When the Juvenile Court was established in Chicago, she was engaged as the first probation officer and for some months was the only one.

Her services in that capacity and those of twenty-one other people who were gradually [engaged] added to the staff of probation officers were paid by an association of philanthropic people, for although these officers were working for the County, no funds had been appropriated for them.

For six years this voluntary association, called the "Juvenile Court Committee" paid the probation officers, with a well known educator as chief, supported the detention home through which twenty-six hundred passed each year, who would otherwise have been at the police stations. [page 7] In connection with this home, the Children's Hospital Society supported a medical clinic through which it was discovered that 90% of the sad little procession were in need of medical attention. Gradually all of these things have been taken over by the county, and now the probation officers, the teachers, the nurses and doctors have become public officials.

The Juvenile Court, with the detention home, quarters for a medical and psychopathic clinic and a school under the Chicago Board of Education is housed in the building erected for its special use, out of the public taxes.

All went well through various administrations, but recently a President of the Board of County Commissioners, realizing that this developed apparatus of the Juvenile Court would be most valuable in building up party patronage, began a series of attacks upon the administration of the Court, which, it is evident, would eventually destroy its usefulness. The positions of probation officers formerly occupied by those who had passed a careful civil service examinations were filled by sixty-day appointees, one of whom had been a sewer contractor, another a saloon keeper; the Chief Probation Officer, after a long and wearisome trial was dismissed, found guilty for not doing those things which under the law he had no authority to do; the physician in charge resigned because a so-called trained nurse, on a sixty day appointment, defied his authority, showing her ignorance of nursing, by wrappng up the infected leg of a boy in a piece of old newspaper; the Funds to Parents Act popularly called the mother's pensions, by which the judge is allowed to give ten dollars a month for the care of a child in its own home instead of an institution offered of course a splendid opportunity for building up a political following among the poorest people, and only through the action [page 8] of the wise judge in co-operation with various philanthropic societies was this benificent law saved from disaster.

When an aroused public sentiment finally demanded an investigation of the Juvenile court and the report of the Committee proved favorable to the Court, the President of the County Board refused to have it published, and philanthropy again appearing upon the scene paid for its publication from private funds.

It was not to be wondered at that a great many public spirited women of Chicago through their clubs and other organizations gave of their time and best effrots last fall to promote the election of a wiser man as President of the County Board. They would have been stupid indeed to sit down quietly while their faithful work of years was being demolished. Of course they were obliged to enter partisan politics because there is no other way, owing to the American system of party nominations, to secure the election of any official, good or bad.

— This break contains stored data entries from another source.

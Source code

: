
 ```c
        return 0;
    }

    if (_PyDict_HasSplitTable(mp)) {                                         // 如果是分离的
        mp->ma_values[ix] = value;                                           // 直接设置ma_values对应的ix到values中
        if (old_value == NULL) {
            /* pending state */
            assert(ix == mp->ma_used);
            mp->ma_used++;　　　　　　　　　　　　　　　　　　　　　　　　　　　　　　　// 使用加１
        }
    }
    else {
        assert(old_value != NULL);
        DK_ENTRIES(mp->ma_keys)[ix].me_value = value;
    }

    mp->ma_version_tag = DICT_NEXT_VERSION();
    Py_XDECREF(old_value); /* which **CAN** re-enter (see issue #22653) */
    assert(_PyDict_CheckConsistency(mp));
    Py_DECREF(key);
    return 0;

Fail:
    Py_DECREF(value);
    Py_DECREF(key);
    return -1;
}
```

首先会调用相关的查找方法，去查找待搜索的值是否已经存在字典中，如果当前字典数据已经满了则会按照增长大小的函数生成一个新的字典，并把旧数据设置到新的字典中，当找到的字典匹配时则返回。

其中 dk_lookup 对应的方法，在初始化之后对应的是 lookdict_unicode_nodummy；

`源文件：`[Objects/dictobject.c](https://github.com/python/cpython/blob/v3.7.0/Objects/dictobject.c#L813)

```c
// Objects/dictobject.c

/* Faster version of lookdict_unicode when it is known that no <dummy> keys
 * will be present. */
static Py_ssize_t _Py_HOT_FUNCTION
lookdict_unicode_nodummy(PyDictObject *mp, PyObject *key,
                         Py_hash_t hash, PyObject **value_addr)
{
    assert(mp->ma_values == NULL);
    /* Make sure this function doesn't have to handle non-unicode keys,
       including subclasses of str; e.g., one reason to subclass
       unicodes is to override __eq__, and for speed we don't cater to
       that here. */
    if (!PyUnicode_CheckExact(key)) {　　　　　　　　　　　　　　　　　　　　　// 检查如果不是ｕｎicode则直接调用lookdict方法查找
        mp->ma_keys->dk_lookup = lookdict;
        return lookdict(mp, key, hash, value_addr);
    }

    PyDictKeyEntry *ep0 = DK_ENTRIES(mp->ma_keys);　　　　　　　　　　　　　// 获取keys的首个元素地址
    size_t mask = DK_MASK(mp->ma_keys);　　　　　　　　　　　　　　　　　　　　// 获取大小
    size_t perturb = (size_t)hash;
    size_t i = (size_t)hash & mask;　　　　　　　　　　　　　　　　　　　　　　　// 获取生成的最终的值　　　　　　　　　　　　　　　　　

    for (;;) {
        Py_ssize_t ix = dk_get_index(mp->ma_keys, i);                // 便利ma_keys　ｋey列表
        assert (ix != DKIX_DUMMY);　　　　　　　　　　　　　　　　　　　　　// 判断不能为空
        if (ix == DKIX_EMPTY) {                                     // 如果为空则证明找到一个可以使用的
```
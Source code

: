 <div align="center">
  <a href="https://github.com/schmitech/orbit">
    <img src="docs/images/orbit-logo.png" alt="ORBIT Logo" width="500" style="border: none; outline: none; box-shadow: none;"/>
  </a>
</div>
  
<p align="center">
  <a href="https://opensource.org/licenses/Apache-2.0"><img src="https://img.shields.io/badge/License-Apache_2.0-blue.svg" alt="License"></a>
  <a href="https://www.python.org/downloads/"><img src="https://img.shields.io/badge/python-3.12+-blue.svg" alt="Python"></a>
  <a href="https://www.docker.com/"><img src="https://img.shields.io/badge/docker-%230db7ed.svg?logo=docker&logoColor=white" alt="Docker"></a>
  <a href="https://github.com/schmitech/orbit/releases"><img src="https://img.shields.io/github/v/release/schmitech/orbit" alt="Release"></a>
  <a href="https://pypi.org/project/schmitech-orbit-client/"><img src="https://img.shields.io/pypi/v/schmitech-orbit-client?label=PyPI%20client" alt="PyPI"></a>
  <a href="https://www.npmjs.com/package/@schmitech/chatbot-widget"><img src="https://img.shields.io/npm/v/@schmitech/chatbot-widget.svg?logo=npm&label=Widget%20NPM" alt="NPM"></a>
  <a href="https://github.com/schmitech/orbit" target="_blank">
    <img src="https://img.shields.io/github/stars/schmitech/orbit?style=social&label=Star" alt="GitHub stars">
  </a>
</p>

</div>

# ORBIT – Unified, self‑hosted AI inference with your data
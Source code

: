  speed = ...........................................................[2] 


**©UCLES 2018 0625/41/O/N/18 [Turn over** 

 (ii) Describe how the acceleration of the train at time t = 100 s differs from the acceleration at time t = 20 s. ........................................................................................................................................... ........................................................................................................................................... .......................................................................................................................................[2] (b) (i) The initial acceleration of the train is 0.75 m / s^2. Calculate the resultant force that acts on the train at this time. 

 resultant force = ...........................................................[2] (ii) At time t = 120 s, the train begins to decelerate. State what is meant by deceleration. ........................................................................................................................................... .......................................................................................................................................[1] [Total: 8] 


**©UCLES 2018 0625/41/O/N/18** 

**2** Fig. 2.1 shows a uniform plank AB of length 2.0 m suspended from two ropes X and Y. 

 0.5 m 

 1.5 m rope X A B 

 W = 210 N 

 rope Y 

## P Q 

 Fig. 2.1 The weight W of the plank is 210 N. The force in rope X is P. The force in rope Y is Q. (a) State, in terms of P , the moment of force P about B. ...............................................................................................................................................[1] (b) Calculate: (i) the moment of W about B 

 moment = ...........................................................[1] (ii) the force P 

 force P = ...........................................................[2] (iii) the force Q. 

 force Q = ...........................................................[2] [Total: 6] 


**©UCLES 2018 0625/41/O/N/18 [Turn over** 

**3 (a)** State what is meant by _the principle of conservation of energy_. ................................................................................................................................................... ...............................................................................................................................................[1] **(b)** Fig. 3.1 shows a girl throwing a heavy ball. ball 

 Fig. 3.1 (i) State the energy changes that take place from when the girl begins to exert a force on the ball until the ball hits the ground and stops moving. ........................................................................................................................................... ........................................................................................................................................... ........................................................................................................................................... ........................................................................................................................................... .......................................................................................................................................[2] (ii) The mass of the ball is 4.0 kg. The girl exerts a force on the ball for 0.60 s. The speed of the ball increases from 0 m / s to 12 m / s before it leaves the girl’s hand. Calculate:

Because some of the women who have been interested in the development of the Juvenile Court were heads of philanthropic societies, because I myself for instance was president of Hull-House, could scarcely have furnished a sufficient reason for refusing to help in such a crises.

Institutions can perhaps more easily fall into self-righteousness than even individuals can. It is easy for an institution to think so much of its own reputation and its own future usefulness as to forget the cause it is serving and for which it was founded, and this may happen quite aside from the question of alienating subscribers. It is easy to forget that "influence," whether of persons or of institutions, ceases to be of real value when it is consciously cherished as a possession. Influence must be "a wayside flower" as our old copybooks used to say about [page 9] happiness. One can think of no greater travesty on worship than a whole churchful of people who had all gone there for the sake of their example upon other people, nor of a more dreary comment on the spirit of philanthropy than that a group of so-called social workers should allow the most highly developed Juvenile Court in the world to go to places under their [very] eyes because they were because they were afraid of injuring their personal influence. [In] fact, an institution may easily become detached from the life of its community and fall into a position similar to that occupied by many woman <[in]> relation to their own family circles. I know women who resent [the] moral idleness to which they have been relegated, <through> the very kindness and respect of their grown up children. They are of course expected to give advice and to advocate only the noblest and highest principles, but because their [judgements] must be formed remote from real life many women gradually distrust their own conclusions and finally accept the moral standards which their sons, flushed with action, bring to them from "the marts of trade" and the exciting political "politcal arenas," these at least have been tested by reality.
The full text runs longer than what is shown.